There are a few things you should absolutely plan to do on your first trip to Japan: Cross Shibuya Scramble, Visit the country’s ancient capital of Kyoto, and bathe in an onsen, just to name a few. However, there’s one activity many first-timers seem to leave off their itinerary, and I’m here today to convince you otherwise, probably.
‘Off’ stores are one of Japan’s greatest treasures and so many people miss out on seeing them. Electronics, clothing, homewares, antiques, bicycles, toys – that list incorporates everything you could possibly imagine, and that’s what makes it so fantastic!
So! Forget about climbing Mount Fuji, or taking the bullet train to Osaka, let’s talk about second-hand shopping in Japan!
Tip: If you’re considering buying anything from Hard-Off (or Japan in general), make sure you’ve got yourself a Wise bank account. You can open one up right from your phone, and you’ll benefit from absolutely no hidden fees when purchasing, along with the ability to hold multiple currencies in one place. And, you can even grab a physical card. How good is that!?
Japan’s Relationship With Second-Hand Goods
Japan has a fairly interesting relationship with second-hand and used products. Though things are changing a little more now than they used to, buying second-hand is still relatively new. A good portion of society would prefer to buy the latest and greatest items instead of buying something that’s used.
In part, I think this is deep-rooted in Japanese society and is actually propping up the economy. You only have to visit Japan once to understand its, once again, interesting relationship with advertising. It’s a lot more visual than in other countries and nearly impossible to get away from.
I think for some people, like in most countries, it also comes down to status. I’d hesitate to suggest Japan was more materialistic than other places, but there are a few things that make me consider it. If we take shopping for example, as in actually getting out of the house and going to a shop, it seems far more popular than it is in the UK.
Walk into any major town in the UK, and 3 out of 5 will probably be run down or deserted, or it’ll be clearly evident that not enough money has gone into it. Do the same in Japan, and it’s a completely different story. In my local city, there’s music playing from the street speakers, shops taking a huge amount of pride in customer experience, and always a bustling atmosphere. That hypothesis has held up for all the other towns I’ve visited as well.
When the customer experience is that good in the shops and outside, it’s not hard to see why so many people enjoy shopping, and in turn buying new things.
Why is Japan’s second-hand market so good?
Well, similar to what I mentioned above, if people trade in their things so frequently (especially relevant to the electronics market), they don’t really have much time to sustain any significant wear and tear.
Another point worth mentioning is that people in Japan generally seem to take better care of their things from the get-go compared to other countries. Though, that’s not surprising when you think about how responsibility and taking pride in keeping japan clean are taught to them at schools from a young age.
What are “Off” stores and where can I find them?

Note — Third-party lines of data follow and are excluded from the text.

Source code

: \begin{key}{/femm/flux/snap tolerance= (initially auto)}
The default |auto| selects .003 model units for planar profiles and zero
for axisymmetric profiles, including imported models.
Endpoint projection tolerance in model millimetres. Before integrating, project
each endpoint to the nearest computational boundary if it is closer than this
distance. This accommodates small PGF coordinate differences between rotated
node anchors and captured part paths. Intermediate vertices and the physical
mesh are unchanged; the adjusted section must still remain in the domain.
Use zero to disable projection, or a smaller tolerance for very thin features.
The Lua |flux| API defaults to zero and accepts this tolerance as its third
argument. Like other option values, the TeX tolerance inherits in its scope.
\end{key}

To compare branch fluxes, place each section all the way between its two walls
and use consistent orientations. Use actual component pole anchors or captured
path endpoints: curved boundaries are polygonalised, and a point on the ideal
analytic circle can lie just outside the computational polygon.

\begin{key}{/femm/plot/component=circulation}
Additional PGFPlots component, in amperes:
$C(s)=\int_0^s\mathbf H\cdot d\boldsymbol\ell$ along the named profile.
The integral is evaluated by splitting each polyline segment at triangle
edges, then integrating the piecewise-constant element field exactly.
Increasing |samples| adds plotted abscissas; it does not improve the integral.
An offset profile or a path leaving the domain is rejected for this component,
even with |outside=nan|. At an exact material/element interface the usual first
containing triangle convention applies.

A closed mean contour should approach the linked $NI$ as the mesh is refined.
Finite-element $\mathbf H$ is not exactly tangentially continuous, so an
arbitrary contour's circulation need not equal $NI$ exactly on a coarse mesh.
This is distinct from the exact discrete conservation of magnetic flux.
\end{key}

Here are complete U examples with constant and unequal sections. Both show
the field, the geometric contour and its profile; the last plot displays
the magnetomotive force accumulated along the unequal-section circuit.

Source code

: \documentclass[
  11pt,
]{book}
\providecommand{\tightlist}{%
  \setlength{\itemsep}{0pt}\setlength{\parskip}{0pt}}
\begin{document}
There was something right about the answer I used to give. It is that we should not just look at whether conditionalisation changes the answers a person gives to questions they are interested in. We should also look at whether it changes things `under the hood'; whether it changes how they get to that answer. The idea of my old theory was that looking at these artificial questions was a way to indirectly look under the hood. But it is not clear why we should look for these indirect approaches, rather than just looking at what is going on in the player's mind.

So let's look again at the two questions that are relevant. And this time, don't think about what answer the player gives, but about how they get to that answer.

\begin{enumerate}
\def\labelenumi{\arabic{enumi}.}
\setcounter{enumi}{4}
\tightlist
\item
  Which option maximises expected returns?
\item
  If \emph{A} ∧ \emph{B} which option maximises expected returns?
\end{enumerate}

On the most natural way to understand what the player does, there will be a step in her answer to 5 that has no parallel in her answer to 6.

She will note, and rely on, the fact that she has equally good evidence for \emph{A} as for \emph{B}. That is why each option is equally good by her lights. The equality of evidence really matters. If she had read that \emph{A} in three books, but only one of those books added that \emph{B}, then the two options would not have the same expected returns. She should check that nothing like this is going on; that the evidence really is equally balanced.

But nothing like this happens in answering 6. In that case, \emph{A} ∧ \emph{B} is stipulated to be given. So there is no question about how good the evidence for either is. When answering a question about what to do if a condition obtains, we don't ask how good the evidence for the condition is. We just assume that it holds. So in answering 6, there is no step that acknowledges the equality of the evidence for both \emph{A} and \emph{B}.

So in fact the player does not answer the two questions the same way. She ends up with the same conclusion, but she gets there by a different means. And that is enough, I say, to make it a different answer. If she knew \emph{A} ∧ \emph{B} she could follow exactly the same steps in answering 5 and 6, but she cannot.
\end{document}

“Off” stores sell everything from clothing, electronic hardware, books, and musical instruments. They’re the one-stop shop for anyone who loves a good bargain, and on the whole, great quality items.
Where can I find them?
You’ll usually find at least one ‘Off’ store in just about every major town and even some smaller ones. However, almost every time I’ve decided to go thrift shopping at Hard-Off has found me walking at least 20 minutes out of central town (or from the station) to find it. While that’s obviously not the case all the time, if you don’t find yourself in one of Japan’s big cities then you might be in for a bit of a walk.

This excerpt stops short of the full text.